Warmer and more extreme weather is hurting hops production in the US, reports ClimateWatch Magazine. 

And droughts could mean less tasty drinks. Some brewers fear that a shortage of river water may force them to brew with groundwater — a change that the head brewer at Lagunitas said "would be like brewing with Alka-Seltzer," according to NPR. 

(Photo via Getty Images)

Oysters

Right now, climate change is actually helping oysters, as they grow faster in warmer waters. However, warmer waters also make oysters more susceptible to oyster drills, reports Seeker, citing a recent study in Functional Ecology

Drills are snails that attack and eat oysters. They're already a multi-million dollar problem for the oyster industry that could get worse thanks to warming water temperatures.

(Photo via Getty Images)

Maple syrup

Climate change is already shifting maple syrup tapping season and impacting the quality of syrup, according to Climate Central. Southern producers fear that eventually, areas like Virginia won't get cold enough for maple syrup production, even during the chilliest time of the year. 

(Photo via Getty Images)

Chocolate

Indonesia and Ghana, which have historically had ideal climates for growing cocoa beans, are already seeing decreased yields of cocoa.

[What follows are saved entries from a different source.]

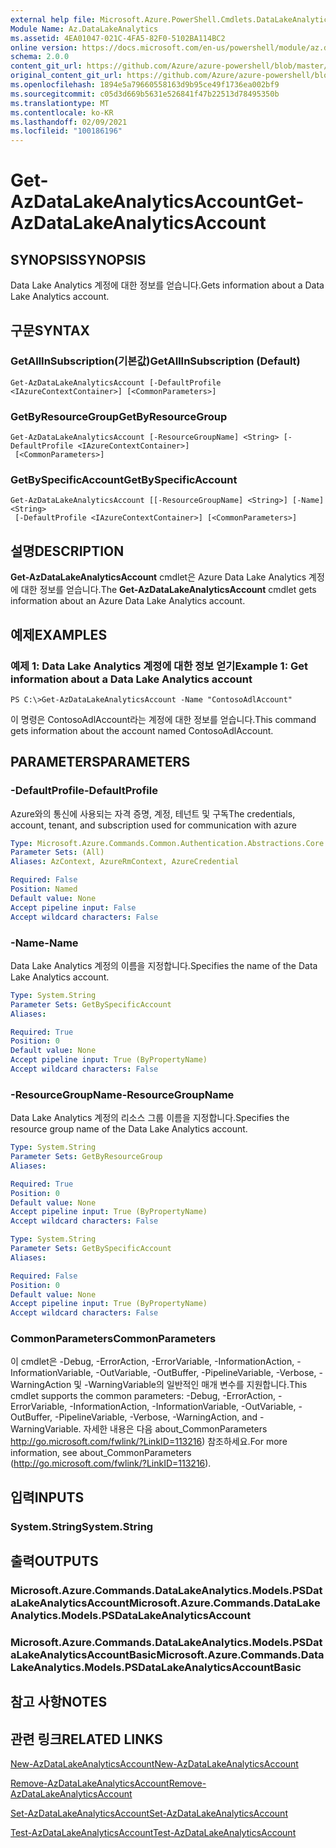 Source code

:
 ```yaml
---
external help file: Microsoft.Azure.PowerShell.Cmdlets.DataLakeAnalytics.dll-Help.xml
Module Name: Az.DataLakeAnalytics
ms.assetid: 4EA01047-021C-4FA5-82F0-5102BA114BC2
online version: https://docs.microsoft.com/en-us/powershell/module/az.datalakeanalytics/get-azdatalakeanalyticsaccount
schema: 2.0.0
content_git_url: https://github.com/Azure/azure-powershell/blob/master/src/DataLakeAnalytics/DataLakeAnalytics/help/Get-AzDataLakeAnalyticsAccount.md
original_content_git_url: https://github.com/Azure/azure-powershell/blob/master/src/DataLakeAnalytics/DataLakeAnalytics/help/Get-AzDataLakeAnalyticsAccount.md
ms.openlocfilehash: 1894e5a79660558163d9b95ce49f1736ea002bf9
ms.sourcegitcommit: c05d3d669b5631e526841f47b22513d78495350b
ms.translationtype: MT
ms.contentlocale: ko-KR
ms.lasthandoff: 02/09/2021
ms.locfileid: "100186196"
---
```

# <span data-ttu-id="a8dba-101">Get-AzDataLakeAnalyticsAccount</span><span class="sxs-lookup"><span data-stu-id="a8dba-101">Get-AzDataLakeAnalyticsAccount</span></span>

## <span data-ttu-id="a8dba-102">SYNOPSIS</span><span class="sxs-lookup"><span data-stu-id="a8dba-102">SYNOPSIS</span></span>
<span data-ttu-id="a8dba-103">Data Lake Analytics 계정에 대한 정보를 얻습니다.</span><span class="sxs-lookup"><span data-stu-id="a8dba-103">Gets information about a Data Lake Analytics account.</span></span>

## <span data-ttu-id="a8dba-104">구문</span><span class="sxs-lookup"><span data-stu-id="a8dba-104">SYNTAX</span></span>

### <span data-ttu-id="a8dba-105">GetAllInSubscription(기본값)</span><span class="sxs-lookup"><span data-stu-id="a8dba-105">GetAllInSubscription (Default)</span></span>
```
Get-AzDataLakeAnalyticsAccount [-DefaultProfile <IAzureContextContainer>] [<CommonParameters>]
```

### <span data-ttu-id="a8dba-106">GetByResourceGroup</span><span class="sxs-lookup"><span data-stu-id="a8dba-106">GetByResourceGroup</span></span>
```
Get-AzDataLakeAnalyticsAccount [-ResourceGroupName] <String> [-DefaultProfile <IAzureContextContainer>]
 [<CommonParameters>]
```

### <span data-ttu-id="a8dba-107">GetBySpecificAccount</span><span class="sxs-lookup"><span data-stu-id="a8dba-107">GetBySpecificAccount</span></span>
```
Get-AzDataLakeAnalyticsAccount [[-ResourceGroupName] <String>] [-Name] <String>
 [-DefaultProfile <IAzureContextContainer>] [<CommonParameters>]
```

## <span data-ttu-id="a8dba-108">설명</span><span class="sxs-lookup"><span data-stu-id="a8dba-108">DESCRIPTION</span></span>
<span data-ttu-id="a8dba-109">**Get-AzDataLakeAnalyticsAccount** cmdlet은 Azure Data Lake Analytics 계정에 대한 정보를 얻습니다.</span><span class="sxs-lookup"><span data-stu-id="a8dba-109">The **Get-AzDataLakeAnalyticsAccount** cmdlet gets information about an Azure Data Lake Analytics account.</span></span>

## <span data-ttu-id="a8dba-110">예제</span><span class="sxs-lookup"><span data-stu-id="a8dba-110">EXAMPLES</span></span>

### <span data-ttu-id="a8dba-111">예제 1: Data Lake Analytics 계정에 대한 정보 얻기</span><span class="sxs-lookup"><span data-stu-id="a8dba-111">Example 1: Get information about a Data Lake Analytics account</span></span>
```
PS C:\>Get-AzDataLakeAnalyticsAccount -Name "ContosoAdlAccount"
```

<span data-ttu-id="a8dba-112">이 명령은 ContosoAdlAccount라는 계정에 대한 정보를 얻습니다.</span><span class="sxs-lookup"><span data-stu-id="a8dba-112">This command gets information about the account named ContosoAdlAccount.</span></span>

## <span data-ttu-id="a8dba-113">PARAMETERS</span><span class="sxs-lookup"><span data-stu-id="a8dba-113">PARAMETERS</span></span>

### <span data-ttu-id="a8dba-114">-DefaultProfile</span><span class="sxs-lookup"><span data-stu-id="a8dba-114">-DefaultProfile</span></span>
<span data-ttu-id="a8dba-115">Azure와의 통신에 사용되는 자격 증명, 계정, 테넌트 및 구독</span><span class="sxs-lookup"><span data-stu-id="a8dba-115">The credentials, account, tenant, and subscription used for communication with azure</span></span>

```yaml
Type: Microsoft.Azure.Commands.Common.Authentication.Abstractions.Core.IAzureContextContainer
Parameter Sets: (All)
Aliases: AzContext, AzureRmContext, AzureCredential

Required: False
Position: Named
Default value: None
Accept pipeline input: False
Accept wildcard characters: False
```

### <span data-ttu-id="a8dba-116">-Name</span><span class="sxs-lookup"><span data-stu-id="a8dba-116">-Name</span></span>
<span data-ttu-id="a8dba-117">Data Lake Analytics 계정의 이름을 지정합니다.</span><span class="sxs-lookup"><span data-stu-id="a8dba-117">Specifies the name of the Data Lake Analytics account.</span></span>

```yaml
Type: System.String
Parameter Sets: GetBySpecificAccount
Aliases:

Required: True
Position: 0
Default value: None
Accept pipeline input: True (ByPropertyName)
Accept wildcard characters: False
```

### <span data-ttu-id="a8dba-118">-ResourceGroupName</span><span class="sxs-lookup"><span data-stu-id="a8dba-118">-ResourceGroupName</span></span>
<span data-ttu-id="a8dba-119">Data Lake Analytics 계정의 리소스 그룹 이름을 지정합니다.</span><span class="sxs-lookup"><span data-stu-id="a8dba-119">Specifies the resource group name of the Data Lake Analytics account.</span></span>

```yaml
Type: System.String
Parameter Sets: GetByResourceGroup
Aliases:

Required: True
Position: 0
Default value: None
Accept pipeline input: True (ByPropertyName)
Accept wildcard characters: False
```

```yaml
Type: System.String
Parameter Sets: GetBySpecificAccount
Aliases:

Required: False
Position: 0
Default value: None
Accept pipeline input: True (ByPropertyName)
Accept wildcard characters: False
```

### <span data-ttu-id="a8dba-120">CommonParameters</span><span class="sxs-lookup"><span data-stu-id="a8dba-120">CommonParameters</span></span>
<span data-ttu-id="a8dba-121">이 cmdlet은 -Debug, -ErrorAction, -ErrorVariable, -InformationAction, -InformationVariable, -OutVariable, -OutBuffer, -PipelineVariable, -Verbose, -WarningAction 및 -WarningVariable의 일반적인 매개 변수를 지원합니다.</span><span class="sxs-lookup"><span data-stu-id="a8dba-121">This cmdlet supports the common parameters: -Debug, -ErrorAction, -ErrorVariable, -InformationAction, -InformationVariable, -OutVariable, -OutBuffer, -PipelineVariable, -Verbose, -WarningAction, and -WarningVariable.</span></span> <span data-ttu-id="a8dba-122">자세한 내용은 다음 about_CommonParameters http://go.microsoft.com/fwlink/?LinkID=113216) 참조하세요.</span><span class="sxs-lookup"><span data-stu-id="a8dba-122">For more information, see about_CommonParameters (http://go.microsoft.com/fwlink/?LinkID=113216).</span></span>

## <span data-ttu-id="a8dba-123">입력</span><span class="sxs-lookup"><span data-stu-id="a8dba-123">INPUTS</span></span>

### <span data-ttu-id="a8dba-124">System.String</span><span class="sxs-lookup"><span data-stu-id="a8dba-124">System.String</span></span>

## <span data-ttu-id="a8dba-125">출력</span><span class="sxs-lookup"><span data-stu-id="a8dba-125">OUTPUTS</span></span>

### <span data-ttu-id="a8dba-126">Microsoft.Azure.Commands.DataLakeAnalytics.Models.PSDataLakeAnalyticsAccount</span><span class="sxs-lookup"><span data-stu-id="a8dba-126">Microsoft.Azure.Commands.DataLakeAnalytics.Models.PSDataLakeAnalyticsAccount</span></span>

### <span data-ttu-id="a8dba-127">Microsoft.Azure.Commands.DataLakeAnalytics.Models.PSDataLakeAnalyticsAccountBasic</span><span class="sxs-lookup"><span data-stu-id="a8dba-127">Microsoft.Azure.Commands.DataLakeAnalytics.Models.PSDataLakeAnalyticsAccountBasic</span></span>

## <span data-ttu-id="a8dba-128">참고 사항</span><span class="sxs-lookup"><span data-stu-id="a8dba-128">NOTES</span></span>

## <span data-ttu-id="a8dba-129">관련 링크</span><span class="sxs-lookup"><span data-stu-id="a8dba-129">RELATED LINKS</span></span>

[<span data-ttu-id="a8dba-130">New-AzDataLakeAnalyticsAccount</span><span class="sxs-lookup"><span data-stu-id="a8dba-130">New-AzDataLakeAnalyticsAccount</span></span>](./New-AzDataLakeAnalyticsAccount.md)

[<span data-ttu-id="a8dba-131">Remove-AzDataLakeAnalyticsAccount</span><span class="sxs-lookup"><span data-stu-id="a8dba-131">Remove-AzDataLakeAnalyticsAccount</span></span>](./Remove-AzDataLakeAnalyticsAccount.md)

[<span data-ttu-id="a8dba-132">Set-AzDataLakeAnalyticsAccount</span><span class="sxs-lookup"><span data-stu-id="a8dba-132">Set-AzDataLakeAnalyticsAccount</span></span>](./Set-AzDataLakeAnalyticsAccount.md)

[<span data-ttu-id="a8dba-133">Test-AzDataLakeAnalyticsAccount</span><span class="sxs-lookup"><span data-stu-id="a8dba-133">Test-AzDataLakeAnalyticsAccount</span></span>](./Test-AzDataLakeAnalyticsAccount.md)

Chocolate companies, like Mars, have hired meteorologists to study the impact of changing weather patterns and attempt to reduce damage. 

"If climate conditions in these growing areas begin to change over time, it may influence both the supply and quality available of an ingredient that we use in our products," Katie Johnson, a senior manager on the commercial applied research team, told Business Insider in September. "Anticipating what the climate will be like 10, 20, or even 100 years from now is difficult, though the better we can understand what the different climate scenarios and risks to our supply chain are, the more prepared we can be in the future."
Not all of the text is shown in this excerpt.